What is being asked:
Show each line of the records in which the word "user" occurs.

Pictures paired with source code:
Content starts

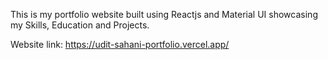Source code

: This is my portfolio website built using Reactjs and Material UI showcasing my Skills, Education and Projects.

Website link: https://udit-sahani-portfolio.vercel.app/
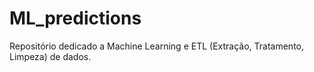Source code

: # ML_predictions
Repositório dedicado a Machine Learning e ETL (Extração, Tratamento, Limpeza) de dados.
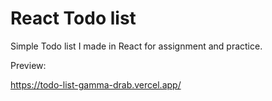 # React Todo list 

Simple Todo list I made in React for assignment and practice.

Preview:

https://todo-list-gamma-drab.vercel.app/
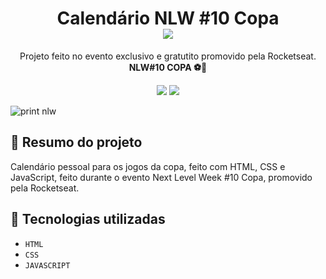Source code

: 
<h1 align=center>
  Calendário NLW #10 Copa
  <div align=center>
    <img src="https://user-images.githubusercontent.com/101363317/200147289-a7790b70-8bb1-400d-8915-f01f29fc71df.svg">
  </div>
</h1>
<p align="center">
  Projeto feito no evento exclusivo e gratutito promovido pela Rocketseat.
  <br>
  <strong>NLW#10 COPA ⚽🚀</strong>
</p>
<p align="center">
  <img src="https://img.shields.io/badge/STATUS-COMPLETO-brightgreen"/>
  <img src="https://img.shields.io/badge/RELEASE-1.0.0-blue">
</p>

![print nlw](https://user-images.githubusercontent.com/101363317/200149747-f856e60f-e3e6-4dd8-9562-87b851db9d18.PNG)

<h2> 📝 Resumo do projeto </h2>
<p>
  Calendário pessoal para os jogos da copa, feito com HTML, CSS e JavaScript, feito durante o evento Next Level Week #10 Copa, promovido pela Rocketseat.
</p>

<h2> 🚀 Tecnologias utilizadas </h2>

- ``HTML``
- ``CSS``
- ``JAVASCRIPT``

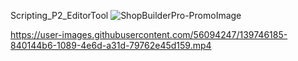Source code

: Scripting_P2_EditorTool
![ShopBuilderPro-PromoImage](https://user-images.githubusercontent.com/56094247/139746121-a7ab2584-3773-496e-afa8-7b95809bd2dc.png)




https://user-images.githubusercontent.com/56094247/139746185-840144b6-1089-4e6d-a31d-79762e45d159.mp4
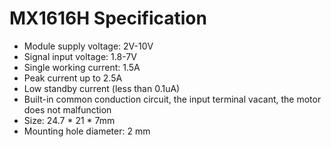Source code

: # MX1616H Specification
* Module supply voltage: 2V-10V
* Signal input voltage: 1.8-7V
* Single working current: 1.5A
* Peak current up to 2.5A
* Low standby current (less than 0.1uA)
* Built-in common conduction circuit, the input terminal vacant, the motor does not malfunction
* Size: 24.7 * 21 * 7mm
* Mounting hole diameter: 2 mm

Content ends

Task answer:
    <img src="https://user-images.githubusercontent.com/101363317/200147289-a7790b70-8bb1-400d-8915-f01f29fc71df.svg">
![print nlw](https://user-images.githubusercontent.com/101363317/200149747-f856e60f-e3e6-4dd8-9562-87b851db9d18.PNG)
![ShopBuilderPro-PromoImage](https://user-images.githubusercontent.com/56094247/139746121-a7ab2584-3773-496e-afa8-7b95809bd2dc.png)
https://user-images.githubusercontent.com/56094247/139746185-840144b6-1089-4e6d-a31d-79762e45d159.mp4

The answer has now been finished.